There are several ways to control how MATLAB imports your data:
The simplest option is to specify name-value arguments with the importing function. For example, you can specify the
MissingRule
name-value argument to specify how to address gaps in your data. The Import Tool also provides this degree of control, for more information see Import Tool.Alternatively, you can specify an import options object with the importing function. This option is useful if you want to import multiple files with similar formats, customize at the variable level, or avoid the automatic format detection.
The examples in this topic use readtable
to import data as tables. For more information about importing data into other formats, such as matrices or cell arrays, see Import Text Files and Import Spreadsheets.
Import Data from File into MATLAB
You can import data from a file using an importing function, such as readtable
. For example, the sample file outages_flawed.csv
contains column-oriented data:
In this sample file, the second and fourth rows of data contain gaps in data, while the third row of data contains a date value that cannot be converted during import. Due to the small size of this data set, only six rows total, any anomaly significantly impacts format detection.
Create a table from outages_flawed.csv
using the importing function readtable
. The importing function recognizes the gaps in data as well as the date value that cannot be converted and performs the default action of filling with appropriate missing values.
T = readtable("outages_flawed.csv")
T=5×6 table
Region OutageTime Loss Customers RestorationTime Cause
_____________ ________________ _______________ _______________ ________________ ___________________
{'SouthWest'} 2002-02-01 12:18 {'458,9772218'} {'1820159,482'} 2002-02-07 16:50 {'winter storm' }
{'SouthEast'} 2003-01-23 00:49 {'530,1399497'} {'212035,3001'} NaT {'winter storm' }
{'SouthEast'} NaT {'289,4035493'} {'142938,6282'} 2003-02-17 08:14 {'winter storm' }
{'West' } 2004-04-06 05:44 {'434,8053524'} {'340371,0338'} NaT {'equipment fault'}
{'MidWest' } 2002-03-16 06:18 {'186,4367788'} {'212754,055' } 2002-03-18 23:23 {'severe storm' }
Control How MATLAB Detects and Imports Your Data
To control how the importing function analyzes your file, you can use name-value arguments. These arguments give you increased control over your import with table-level customization. See the documentation for importing functions for a list of their name-value arguments.
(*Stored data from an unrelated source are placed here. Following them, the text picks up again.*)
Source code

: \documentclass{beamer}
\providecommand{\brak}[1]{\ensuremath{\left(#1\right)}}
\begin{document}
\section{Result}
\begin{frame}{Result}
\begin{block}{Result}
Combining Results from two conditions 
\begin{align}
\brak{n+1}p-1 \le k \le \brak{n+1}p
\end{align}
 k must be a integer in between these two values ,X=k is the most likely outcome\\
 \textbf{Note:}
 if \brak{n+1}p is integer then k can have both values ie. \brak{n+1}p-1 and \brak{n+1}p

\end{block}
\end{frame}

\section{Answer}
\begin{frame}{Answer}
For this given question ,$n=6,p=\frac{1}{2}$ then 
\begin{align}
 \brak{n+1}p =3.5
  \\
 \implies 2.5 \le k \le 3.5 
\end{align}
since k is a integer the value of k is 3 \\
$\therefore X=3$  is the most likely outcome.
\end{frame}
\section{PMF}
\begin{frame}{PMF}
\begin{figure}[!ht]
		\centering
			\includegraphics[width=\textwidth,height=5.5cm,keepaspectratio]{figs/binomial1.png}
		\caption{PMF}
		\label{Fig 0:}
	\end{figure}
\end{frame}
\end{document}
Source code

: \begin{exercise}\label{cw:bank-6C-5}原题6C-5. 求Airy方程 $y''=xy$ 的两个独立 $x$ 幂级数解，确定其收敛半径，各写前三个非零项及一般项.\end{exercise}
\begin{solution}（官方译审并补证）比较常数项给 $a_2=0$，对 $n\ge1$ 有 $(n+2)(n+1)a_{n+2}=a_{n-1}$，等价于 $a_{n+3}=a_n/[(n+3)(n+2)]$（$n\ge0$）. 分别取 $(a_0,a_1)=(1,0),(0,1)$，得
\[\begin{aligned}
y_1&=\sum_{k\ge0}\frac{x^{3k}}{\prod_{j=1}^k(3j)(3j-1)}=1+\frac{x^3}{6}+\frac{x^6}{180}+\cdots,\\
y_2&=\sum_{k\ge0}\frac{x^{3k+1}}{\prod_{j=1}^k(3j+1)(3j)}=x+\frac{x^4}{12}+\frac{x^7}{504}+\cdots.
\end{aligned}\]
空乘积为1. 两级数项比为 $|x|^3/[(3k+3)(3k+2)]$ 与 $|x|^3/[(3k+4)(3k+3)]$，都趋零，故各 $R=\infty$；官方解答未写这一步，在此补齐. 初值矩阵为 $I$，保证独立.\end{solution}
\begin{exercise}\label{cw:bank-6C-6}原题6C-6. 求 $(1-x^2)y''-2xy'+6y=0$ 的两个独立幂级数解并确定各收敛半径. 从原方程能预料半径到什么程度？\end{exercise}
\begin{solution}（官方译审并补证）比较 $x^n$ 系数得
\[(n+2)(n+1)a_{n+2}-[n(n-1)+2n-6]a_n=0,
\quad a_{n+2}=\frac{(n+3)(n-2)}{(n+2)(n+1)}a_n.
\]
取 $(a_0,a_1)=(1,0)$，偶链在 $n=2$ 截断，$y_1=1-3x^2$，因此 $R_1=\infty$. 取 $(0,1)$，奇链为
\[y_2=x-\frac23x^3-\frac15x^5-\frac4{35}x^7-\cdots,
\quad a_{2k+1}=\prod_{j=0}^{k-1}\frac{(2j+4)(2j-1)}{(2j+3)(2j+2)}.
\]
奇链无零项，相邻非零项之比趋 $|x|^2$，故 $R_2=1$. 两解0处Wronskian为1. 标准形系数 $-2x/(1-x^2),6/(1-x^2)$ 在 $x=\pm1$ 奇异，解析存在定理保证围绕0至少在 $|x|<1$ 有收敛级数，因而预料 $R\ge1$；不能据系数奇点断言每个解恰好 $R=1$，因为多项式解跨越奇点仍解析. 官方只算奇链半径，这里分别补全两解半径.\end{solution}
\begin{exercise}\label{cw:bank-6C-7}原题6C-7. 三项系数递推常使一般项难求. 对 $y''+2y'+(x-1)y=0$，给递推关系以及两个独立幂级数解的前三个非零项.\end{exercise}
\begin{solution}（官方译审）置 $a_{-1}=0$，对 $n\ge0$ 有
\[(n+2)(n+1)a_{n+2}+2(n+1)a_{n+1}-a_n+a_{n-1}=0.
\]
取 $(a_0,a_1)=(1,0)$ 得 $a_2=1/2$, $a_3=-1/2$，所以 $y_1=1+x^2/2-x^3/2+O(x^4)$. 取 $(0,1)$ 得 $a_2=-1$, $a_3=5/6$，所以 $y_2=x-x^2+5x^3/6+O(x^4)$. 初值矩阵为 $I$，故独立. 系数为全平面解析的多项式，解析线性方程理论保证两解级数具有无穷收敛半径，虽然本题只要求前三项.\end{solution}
This degree of control is appropriate for the majority of workflows.
For example, customize the import of the sample file at the table level by using name-value arguments:
Set the delimiter to
"|"
.Set the decimal separator to
","
.Omit rows with data that causes import errors.
Omit rows with missing data.
T = readtable("outages_flawed.csv",Delimiter="|",DecimalSeparator=",", ... ImportErrorRule="omitrow",MissingRule="omitvar")
T=4×5 table
Region OutageTime Loss Customers Cause
_____________ ________________ ______ __________ ___________________
{'SouthWest'} 2002-02-01 12:18 458.98 1.8202e+06 {'winter storm' }
{'SouthEast'} 2003-01-23 00:49 530.14 2.1204e+05 {'winter storm' }
{'West' } 2004-04-06 05:44 434.81 3.4037e+05 {'equipment fault'}
{'MidWest' } 2002-03-16 06:18 186.44 2.1275e+05 {'severe storm' }
Import Data from Multiple Files and Control Individual Variables
If you have multiple files to import and your files have a similar format, you can reuse the same import configuration for all your files by creating an import options object. You can set up the import options object based on the format of one of the files by using the detectImportOptions
function and then use that object to specify how to import all your files.
Passing name-value arguments to detectImportOptions
customizes the import options object at the table level by helping the function detect the format of your data. You can further customize the import options object at the variable level by using the getvaropts
, setvartype
, and setvaropts
functions.
For example, create an import options object with table-level customizations:
Set the delimiter to
"|"
.Set the decimal separator to
","
.Omit rows with data that cause import errors.
Omit rows with missing data.
opts = detectImportOptions("outages_flawed.csv",Delimiter="|", ... DecimalSeparator=",",ImportErrorRule="omitrow",MissingRule="omitrow");
Now fine-tune the import options object with variable-level customizations by using the getvaropts
, setvartype
, and setvaropts
functions.
View the current options for the variables named Region
, OutageTime
, and Loss
.
getvaropts(opts,["Region","OutageTime","Loss"])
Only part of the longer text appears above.